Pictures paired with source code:
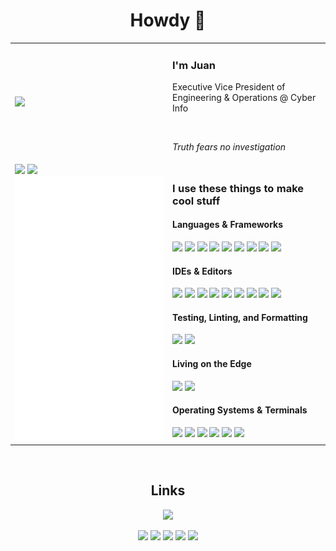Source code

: <h1 align="center">Howdy 🤠</h1>

<div align="center">
    <table>
        <tr>
            <td style="width:50%">
                <img src="https://i.redd.it/gtnwobk068cb1.jpg">
            </td>
            <td style="width:50%">
                <h3>I'm Juan</h3>
                <p>Executive Vice President of Engineering & Operations @ Cyber Info</p>
                <br>
                <p><i>Truth fears no investigation</i></p>
            </td>
        </tr>
        <tr>
            <td style="width:50%">
                <img src="https://github-stats.juanr.tech/api?username=juanrtech&show_icons=true&theme=transparent&include_all_commits=true">
                <img src="https://github-stats.juanr.tech/api/top-langs/?username=juanrtech&theme=transparent&layout=donut">
                <img src="/github-metrics.svg" alt="Metrics" width="400">
            </td>
            <td style="width:50%">
                <h3>I use these things to make cool stuff</h3>
                <h4>Languages & Frameworks</h4>
                <img src="https://img.shields.io/badge/C%2B%2B-00599C?style=for-the-badge&logo=c%2B%2B&logoColor=white">
                <img src="https://img.shields.io/badge/Rust-000000?style=for-the-badge&logo=rust&logoColor=white">
                <img src="https://img.shields.io/badge/TypeScript-007ACC?style=for-the-badge&logo=typescript&logoColor=white">
                <img src="https://img.shields.io/badge/React-20232A?style=for-the-badge&logo=react&logoColor=61DAFB">
                <img src="https://img.shields.io/badge/Tailwind_CSS-38B2AC?style=for-the-badge&logo=tailwind-css&logoColor=white">
                <img src="https://img.shields.io/badge/Bash-121011?style=for-the-badge&logo=gnu-bash&logoColor=white">
                <img src="https://img.shields.io/badge/Powershell-2CA5E0?style=for-the-badge&logo=powershell&logoColor=white">
                <img src="https://img.shields.io/badge/Python-14354C?style=for-the-badge&logo=python&logoColor=white">
                <img src="https://img.shields.io/badge/PHP-777BB4?style=for-the-badge&logo=php&logoColor=white">
                <h4>IDEs & Editors</h4>
                <img src="https://img.shields.io/badge/NeoVim-%2357A143.svg?&style=for-the-badge&logo=neovim&logoColor=white">
                <img src="https://img.shields.io/badge/VIM-%2311AB00.svg?&style=for-the-badge&logo=vim&logoColor=white">
                <img src="https://img.shields.io/badge/WebStorm-000000?style=for-the-badge&logo=WebStorm&logoColor=white">
                <img src="https://img.shields.io/badge/CLion-000000?style=for-the-badge&logo=clion&logoColor=white">
                <img src="https://img.shields.io/badge/PyCharm-000000.svg?&style=for-the-badge&logo=PyCharm&logoColor=white">
                <img src="http://img.shields.io/badge/-PHPStorm-181717?style=for-the-badge&logo=phpstorm&logoColor=white">
                <img src="https://img.shields.io/badge/Visual_Studio_Code-0078D4?style=for-the-badge&logo=visual%20studio%20code&logoColor=white">
                <img src="https://img.shields.io/badge/Visual_Studio-5C2D91?style=for-the-badge&logo=visual%20studio&logoColor=white">
                <img src="https://img.shields.io/badge/Overleaf-47A141?style=for-the-badge&logo=Overleaf&logoColor=white">
                <h4>Testing, Linting, and Formatting</h4>
                <img src="https://img.shields.io/badge/Biome-1A2C34?style=for-the-badge&logo=biome&logoColor=F7BA3E">
                <img src="https://img.shields.io/badge/Jest-323330?style=for-the-badge&logo=Jest&logoColor=white">
                <h4>Living on the Edge</h4>
                <img src="https://img.shields.io/badge/Cloudflare-F38020?style=for-the-badge&logo=Cloudflare&logoColor=white">
                <img src="https://img.shields.io/badge/Vercel-000000?style=for-the-badge&logo=vercel&logoColor=white">
                <h4>Operating Systems & Terminals</h4>
                <img src="https://img.shields.io/badge/Arch_Linux-1793D1?style=for-the-badge&logo=arch-linux&logoColor=white">
                <img src="https://img.shields.io/badge/Red%20Hat-EE0000?style=for-the-badge&logo=redhat&logoColor=white">
                <img src="https://img.shields.io/badge/mac%20os-000000?style=for-the-badge&logo=apple&logoColor=white">
                <img src="https://img.shields.io/badge/Kali_Linux-557C94?style=for-the-badge&logo=kali-linux&logoColor=white">
                <img src="https://img.shields.io/badge/iTerm2-000000?style=for-the-badge&logo=iterm2&logoColor=white">
                <img src="https://img.shields.io/badge/tmux-1BB91F?style=for-the-badge&logo=tmux&logoColor=white">
            </td>
        </tr>
    </table>
</div>

<br>
<h2 align="center">Links</h2>
<a href="https://spotify-link.dirty.fm/api/view?uid=juanrtech&redirect=true">
    <p align="center">
        <img src="https://spotify-link.dirty.fm/api/view?uid=juanrtech&cover_image=true&theme=natemoo-re&show_offline=true&background_color=121212&interchange=false&bar_color=53b14f&bar_color_cover=false">
    </p>
</a>
<p align="center">
    <strong><a href="https://www.linkedin.com/in/juanrequena/"><img src="https://img.shields.io/badge/LinkedIn-0077B5?style=for-the-badge&logo=linkedin&logoColor=white"></a></strong>
    <strong><a href="https://www.last.fm/user/juanrtech"><img src="https://img.shields.io/badge/last.fm-D51007?style=for-the-badge&logo=last.fm&logoColor=white"></a></strong>
    <strong><a href="https://juan.money"><img src="https://img.shields.io/badge/Ko--fi-F16061?style=for-the-badge&logo=ko-fi&logoColor=white"></a></strong>
    <strong><a href="https://cyber.info"><img src="https://img.shields.io/badge/Cyber_Info-9d6fc1?style=for-the-badge&logo=globe&logoColor=white"></a></strong>
    <strong><a href="https://discord.gg/cyberinfo"><img src="https://img.shields.io/badge/Discord-7289DA?style=for-the-badge&logo=discord&logoColor=white"></a></strong>
</p>
<br>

### Problem
Please report how many lines in the records contain the string "true", and write nothing besides that number.

### Result of the exercise
3